The first thing I wanted to say was that it wasn't very safe for an old woman to sit around with an unlocked front door letting anyone walk in off the street at this hour. Charleston might becharming, but people were people everywhere, and not all of them had good intentions.

Before I could speak, she continued—still not looking up, needles never slowing, yarn sliding through her fingers—"If you're thinking about any funny business, I've got a revolver under this blanket. Three tours in Vietnam as a nurse taught me how to use it. Still remember where to aim to make it count."

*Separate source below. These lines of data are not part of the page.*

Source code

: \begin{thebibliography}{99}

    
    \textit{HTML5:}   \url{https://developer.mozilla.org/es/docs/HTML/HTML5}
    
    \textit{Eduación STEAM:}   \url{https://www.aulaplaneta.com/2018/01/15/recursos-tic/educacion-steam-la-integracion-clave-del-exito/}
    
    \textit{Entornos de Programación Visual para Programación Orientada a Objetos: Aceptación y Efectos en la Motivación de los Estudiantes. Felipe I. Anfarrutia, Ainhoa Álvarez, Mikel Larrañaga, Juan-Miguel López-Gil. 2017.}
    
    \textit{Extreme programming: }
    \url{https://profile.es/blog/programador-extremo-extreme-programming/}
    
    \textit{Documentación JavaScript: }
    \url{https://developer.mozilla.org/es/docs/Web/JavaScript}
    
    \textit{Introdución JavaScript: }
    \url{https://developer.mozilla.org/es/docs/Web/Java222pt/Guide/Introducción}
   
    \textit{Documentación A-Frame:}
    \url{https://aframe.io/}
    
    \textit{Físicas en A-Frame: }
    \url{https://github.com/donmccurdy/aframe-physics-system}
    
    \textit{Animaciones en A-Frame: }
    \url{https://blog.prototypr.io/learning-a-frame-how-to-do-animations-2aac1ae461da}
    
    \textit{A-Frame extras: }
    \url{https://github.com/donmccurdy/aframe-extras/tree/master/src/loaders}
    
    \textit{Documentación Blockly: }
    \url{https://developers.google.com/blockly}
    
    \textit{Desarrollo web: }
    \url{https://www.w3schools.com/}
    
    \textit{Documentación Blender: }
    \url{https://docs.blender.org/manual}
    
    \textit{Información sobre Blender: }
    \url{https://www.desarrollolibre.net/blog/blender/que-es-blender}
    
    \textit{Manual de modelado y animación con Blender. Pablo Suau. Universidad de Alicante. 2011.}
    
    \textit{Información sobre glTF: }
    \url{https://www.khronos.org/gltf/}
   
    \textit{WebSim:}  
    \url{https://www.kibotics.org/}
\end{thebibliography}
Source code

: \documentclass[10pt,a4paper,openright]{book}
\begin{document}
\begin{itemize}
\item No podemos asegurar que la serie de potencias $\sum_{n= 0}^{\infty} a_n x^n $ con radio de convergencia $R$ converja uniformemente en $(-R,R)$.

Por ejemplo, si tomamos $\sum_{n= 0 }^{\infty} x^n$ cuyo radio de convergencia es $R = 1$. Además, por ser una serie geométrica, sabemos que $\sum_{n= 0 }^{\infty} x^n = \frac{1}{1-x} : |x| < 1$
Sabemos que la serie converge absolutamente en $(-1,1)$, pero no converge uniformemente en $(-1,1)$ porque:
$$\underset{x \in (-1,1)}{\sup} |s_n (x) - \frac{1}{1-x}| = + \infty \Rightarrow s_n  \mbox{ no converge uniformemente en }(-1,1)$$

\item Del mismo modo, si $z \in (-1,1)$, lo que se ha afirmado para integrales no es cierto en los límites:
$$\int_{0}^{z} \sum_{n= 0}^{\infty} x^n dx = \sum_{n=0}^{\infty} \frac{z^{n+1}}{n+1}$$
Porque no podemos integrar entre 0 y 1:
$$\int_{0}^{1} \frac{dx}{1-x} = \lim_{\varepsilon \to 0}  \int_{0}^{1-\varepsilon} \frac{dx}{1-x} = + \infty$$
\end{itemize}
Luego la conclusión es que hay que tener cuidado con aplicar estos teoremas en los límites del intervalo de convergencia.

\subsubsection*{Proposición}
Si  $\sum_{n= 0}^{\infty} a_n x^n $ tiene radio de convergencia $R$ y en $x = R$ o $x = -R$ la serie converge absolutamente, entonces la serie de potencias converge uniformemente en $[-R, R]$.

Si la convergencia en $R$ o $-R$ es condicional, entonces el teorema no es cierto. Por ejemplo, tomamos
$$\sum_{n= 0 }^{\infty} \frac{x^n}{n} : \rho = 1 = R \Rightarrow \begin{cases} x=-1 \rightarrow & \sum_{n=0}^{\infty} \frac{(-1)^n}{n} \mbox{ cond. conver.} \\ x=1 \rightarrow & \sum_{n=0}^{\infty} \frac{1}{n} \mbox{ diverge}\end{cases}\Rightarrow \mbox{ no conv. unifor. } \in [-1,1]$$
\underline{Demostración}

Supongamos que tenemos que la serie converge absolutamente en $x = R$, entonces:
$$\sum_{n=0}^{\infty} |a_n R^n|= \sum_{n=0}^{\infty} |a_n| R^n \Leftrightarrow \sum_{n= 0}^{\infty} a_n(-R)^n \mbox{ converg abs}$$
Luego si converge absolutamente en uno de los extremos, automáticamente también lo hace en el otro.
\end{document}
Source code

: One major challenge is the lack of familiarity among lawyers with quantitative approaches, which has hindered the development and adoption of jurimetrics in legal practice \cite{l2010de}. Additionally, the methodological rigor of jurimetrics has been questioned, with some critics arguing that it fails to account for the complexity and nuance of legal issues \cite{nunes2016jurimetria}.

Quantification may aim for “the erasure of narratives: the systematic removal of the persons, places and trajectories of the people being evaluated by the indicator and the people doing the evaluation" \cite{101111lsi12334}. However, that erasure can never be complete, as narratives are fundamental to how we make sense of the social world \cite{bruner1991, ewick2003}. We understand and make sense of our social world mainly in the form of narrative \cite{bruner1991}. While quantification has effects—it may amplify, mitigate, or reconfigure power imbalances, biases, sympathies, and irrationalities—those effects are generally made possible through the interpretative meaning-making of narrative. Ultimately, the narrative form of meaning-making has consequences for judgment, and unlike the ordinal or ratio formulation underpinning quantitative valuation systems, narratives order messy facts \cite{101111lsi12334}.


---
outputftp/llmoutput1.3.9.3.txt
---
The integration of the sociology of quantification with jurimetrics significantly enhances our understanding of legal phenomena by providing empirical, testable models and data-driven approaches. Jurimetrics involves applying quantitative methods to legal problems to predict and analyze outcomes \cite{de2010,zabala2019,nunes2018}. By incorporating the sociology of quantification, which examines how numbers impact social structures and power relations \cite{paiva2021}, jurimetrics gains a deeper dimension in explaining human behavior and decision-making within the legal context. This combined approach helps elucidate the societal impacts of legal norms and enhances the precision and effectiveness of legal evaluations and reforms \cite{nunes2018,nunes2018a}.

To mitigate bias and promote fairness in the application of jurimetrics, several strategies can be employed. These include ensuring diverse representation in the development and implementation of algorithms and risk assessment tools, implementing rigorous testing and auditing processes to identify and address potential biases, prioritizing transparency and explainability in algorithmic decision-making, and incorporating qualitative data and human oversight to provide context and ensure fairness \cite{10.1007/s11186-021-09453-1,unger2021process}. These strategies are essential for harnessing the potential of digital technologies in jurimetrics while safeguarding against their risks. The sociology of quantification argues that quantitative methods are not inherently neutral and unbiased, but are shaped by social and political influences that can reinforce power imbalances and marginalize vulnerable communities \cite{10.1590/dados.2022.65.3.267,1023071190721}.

I grinned despite myself, tension I didn't know I was carrying releasing from my shoulders like someone had cut the strings. "Yes, ma'am. I'm in the service myself. Just passing through town. And yes, I'd like a place to stay—especially with an armed guard as fierce as you."

She finally looked up, lowering her glasses to study me properly over the rims. Her eyes were sharp, missing nothing, cataloging everything about me in seconds. "Are you now?"

"Army," I said. "Engineering and security work. Currently on leave."

She nodded slowly, like that explained something she'd been wondering about, then went back to her needlework.

"You Mama P?" I asked.

"I am." She set her needles down in her lap, arthritic fingers carefully arranging the yarn like it mattered how it lay. "And you look like you've had a long day, soldier."

"That's one way to put it, ma'am."

"How long you need a room?"

I hesitated, thinking. "A week. Maybe more."